Un dossier chronophage

Dans un monde où tout va vite, l’alimentation en semaine doit être rapide et efficiente. Le week-end est l’occasion de ralentir et de se recentrer sur une alimentation de meilleure qualité. « Les gens sont contents de manger local le week-end », observe Jean-Michel Arondel. « En revanche, la vente directe nous demande un temps considérable. Même si nous faisons le métier le plus noble à mon sens, nous allons à contre-sens de la société. On parle de 35 heures et de semaines de 4 jours quand nous ne comptons pas nos heures passées sur cet atelier. Au bout de 3 ans, nous sommes à l’équilibre sur la partie vente directe bien que notre ferme soit en place depuis 20 ans. »

Le rôle des distributeurs

Pour promouvoir le « manger local », les GMS ont leur rôle à jouer. En Bretagne, 5% de leur chiffre d’affaires provient d’ailleurs de ce créneau. « Quand on met en avant l’ultra-local, c’est avant tout beaucoup de relations humaines », déclare Laurent Baron, responsable du Super U de Louvigné-du-Désert (35). « Il faut aussi s’assurer que l’on respecte la philosophie du producteur. » L’enseigne a par exemple mis en place la charte « Le meilleur du local » pour mettre en valeur des producteurs locaux dans un rayon de 250 km autour du supermarché. Les produits concernés sont rapidement identifiables en magasin grâce à une signalétique spécifique. « Cela permet de donner de la visibilité au travail des agriculteurs du coin », ajoute Laurent Baron. « Le consommateur a besoin qu’on lui raconte une histoire. » Jean-Michel Arondel, qui vend également certains de ses produits laitiers dans une enseigne U, affirme : « Le prix que nous avons demandé a été accepté tout de suite, il n’y a pas eu de négociations. C’est un bel exemple de partenariat qui peut exister en une grande surface et un producteur. »

Alexis Jamet

Les clients fidèles restent

Opinion – Guillaume Gautier – Agriculteur à Saint-Rémy-du-Plain (35)
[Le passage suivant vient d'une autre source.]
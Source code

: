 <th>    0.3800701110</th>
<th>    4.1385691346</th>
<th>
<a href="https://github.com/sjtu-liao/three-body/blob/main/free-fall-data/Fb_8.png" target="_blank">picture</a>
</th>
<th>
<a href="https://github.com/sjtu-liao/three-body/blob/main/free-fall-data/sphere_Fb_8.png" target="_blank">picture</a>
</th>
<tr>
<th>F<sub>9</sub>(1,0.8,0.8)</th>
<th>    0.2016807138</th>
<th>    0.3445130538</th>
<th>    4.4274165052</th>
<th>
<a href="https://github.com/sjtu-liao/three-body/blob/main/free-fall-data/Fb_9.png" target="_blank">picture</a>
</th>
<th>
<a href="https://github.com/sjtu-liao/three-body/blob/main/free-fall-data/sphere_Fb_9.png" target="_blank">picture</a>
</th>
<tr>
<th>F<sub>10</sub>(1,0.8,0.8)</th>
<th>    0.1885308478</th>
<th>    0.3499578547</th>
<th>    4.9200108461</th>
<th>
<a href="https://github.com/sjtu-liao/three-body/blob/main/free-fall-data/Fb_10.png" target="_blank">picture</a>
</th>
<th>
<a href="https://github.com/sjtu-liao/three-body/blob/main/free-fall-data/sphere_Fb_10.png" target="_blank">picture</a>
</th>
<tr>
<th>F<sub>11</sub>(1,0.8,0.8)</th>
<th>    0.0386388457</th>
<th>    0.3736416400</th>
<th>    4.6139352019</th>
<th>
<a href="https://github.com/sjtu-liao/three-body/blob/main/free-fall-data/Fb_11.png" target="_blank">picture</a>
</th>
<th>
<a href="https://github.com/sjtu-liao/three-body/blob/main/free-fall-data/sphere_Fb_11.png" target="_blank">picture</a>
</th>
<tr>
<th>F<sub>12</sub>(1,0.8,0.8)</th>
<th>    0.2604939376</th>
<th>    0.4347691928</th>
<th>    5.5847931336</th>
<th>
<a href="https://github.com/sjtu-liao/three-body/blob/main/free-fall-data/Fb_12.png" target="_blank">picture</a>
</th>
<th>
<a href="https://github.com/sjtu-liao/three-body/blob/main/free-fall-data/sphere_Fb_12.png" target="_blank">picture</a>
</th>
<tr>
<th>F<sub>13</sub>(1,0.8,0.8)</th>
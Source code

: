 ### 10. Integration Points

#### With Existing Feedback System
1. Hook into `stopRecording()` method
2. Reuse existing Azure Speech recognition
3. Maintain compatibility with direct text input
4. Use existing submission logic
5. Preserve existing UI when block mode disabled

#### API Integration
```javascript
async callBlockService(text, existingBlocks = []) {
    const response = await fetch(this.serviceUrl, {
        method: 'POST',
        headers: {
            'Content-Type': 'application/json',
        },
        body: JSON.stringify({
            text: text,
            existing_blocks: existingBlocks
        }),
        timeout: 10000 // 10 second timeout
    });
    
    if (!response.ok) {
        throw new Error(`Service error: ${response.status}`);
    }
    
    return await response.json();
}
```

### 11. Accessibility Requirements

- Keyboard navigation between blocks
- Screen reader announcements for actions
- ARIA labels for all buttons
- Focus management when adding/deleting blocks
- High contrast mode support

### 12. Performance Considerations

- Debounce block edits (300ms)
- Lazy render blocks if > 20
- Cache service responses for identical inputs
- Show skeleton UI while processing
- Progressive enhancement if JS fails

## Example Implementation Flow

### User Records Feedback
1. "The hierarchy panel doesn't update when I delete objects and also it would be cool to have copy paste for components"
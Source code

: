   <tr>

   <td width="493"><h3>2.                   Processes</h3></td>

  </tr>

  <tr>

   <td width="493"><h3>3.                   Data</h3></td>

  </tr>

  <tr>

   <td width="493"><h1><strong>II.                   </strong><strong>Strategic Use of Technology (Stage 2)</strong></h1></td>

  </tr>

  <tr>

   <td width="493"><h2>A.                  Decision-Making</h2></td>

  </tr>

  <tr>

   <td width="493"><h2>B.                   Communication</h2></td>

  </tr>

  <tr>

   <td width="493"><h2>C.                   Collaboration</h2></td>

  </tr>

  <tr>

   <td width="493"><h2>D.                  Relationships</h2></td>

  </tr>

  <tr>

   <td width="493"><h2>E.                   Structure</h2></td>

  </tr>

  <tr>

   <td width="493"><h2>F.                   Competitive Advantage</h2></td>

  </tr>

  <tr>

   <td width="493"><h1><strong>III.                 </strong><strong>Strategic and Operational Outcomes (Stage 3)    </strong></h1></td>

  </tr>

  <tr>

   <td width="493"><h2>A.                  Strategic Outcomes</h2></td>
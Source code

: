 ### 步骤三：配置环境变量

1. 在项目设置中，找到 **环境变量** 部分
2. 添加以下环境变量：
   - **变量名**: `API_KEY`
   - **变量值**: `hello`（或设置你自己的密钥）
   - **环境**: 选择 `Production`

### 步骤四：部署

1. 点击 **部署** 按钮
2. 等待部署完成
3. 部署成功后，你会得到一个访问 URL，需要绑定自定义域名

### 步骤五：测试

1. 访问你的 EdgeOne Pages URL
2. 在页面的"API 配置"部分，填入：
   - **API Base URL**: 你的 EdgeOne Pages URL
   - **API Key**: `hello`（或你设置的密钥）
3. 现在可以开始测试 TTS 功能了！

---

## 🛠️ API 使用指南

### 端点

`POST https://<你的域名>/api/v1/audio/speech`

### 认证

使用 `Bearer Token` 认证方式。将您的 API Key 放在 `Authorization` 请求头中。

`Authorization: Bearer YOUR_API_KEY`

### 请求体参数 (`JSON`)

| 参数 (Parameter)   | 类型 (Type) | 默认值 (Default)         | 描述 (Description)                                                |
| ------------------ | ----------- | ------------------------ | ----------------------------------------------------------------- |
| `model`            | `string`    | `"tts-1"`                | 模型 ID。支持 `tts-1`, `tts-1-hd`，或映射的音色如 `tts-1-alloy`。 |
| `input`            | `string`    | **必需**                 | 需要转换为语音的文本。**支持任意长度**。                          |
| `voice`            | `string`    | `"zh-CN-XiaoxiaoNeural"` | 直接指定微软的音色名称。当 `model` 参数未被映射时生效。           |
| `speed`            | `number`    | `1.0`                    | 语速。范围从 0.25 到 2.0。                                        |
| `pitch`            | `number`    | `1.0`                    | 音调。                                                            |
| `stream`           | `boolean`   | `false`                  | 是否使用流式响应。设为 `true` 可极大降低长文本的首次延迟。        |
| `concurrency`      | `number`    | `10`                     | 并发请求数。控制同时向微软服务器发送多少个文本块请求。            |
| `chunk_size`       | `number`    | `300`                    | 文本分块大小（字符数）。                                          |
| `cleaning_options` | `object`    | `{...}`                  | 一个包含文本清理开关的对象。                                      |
« Je suis installé depuis 7 ans et j’ai choisi la vente directe car j’avais envie de créer du lien avec les consommateurs et de donner encore plus de sens à mon métier. Même si j’ai perdu environ 50% de ma clientèle à la sortie du Covid et que les gens se déplacent globalement moins à la ferme, je retrouve mes clients fidèles sur les marchés dans un rayon d’une dizaine de km. Quand quelque chose fait vibrer un consommateur, il y va jusqu’au bout. Je fournis également une cantine de collège en produits de saison. Je pense que le chef cuisinier ne reviendra plus en arrière, le partenariat fonctionne extrêmement bien.»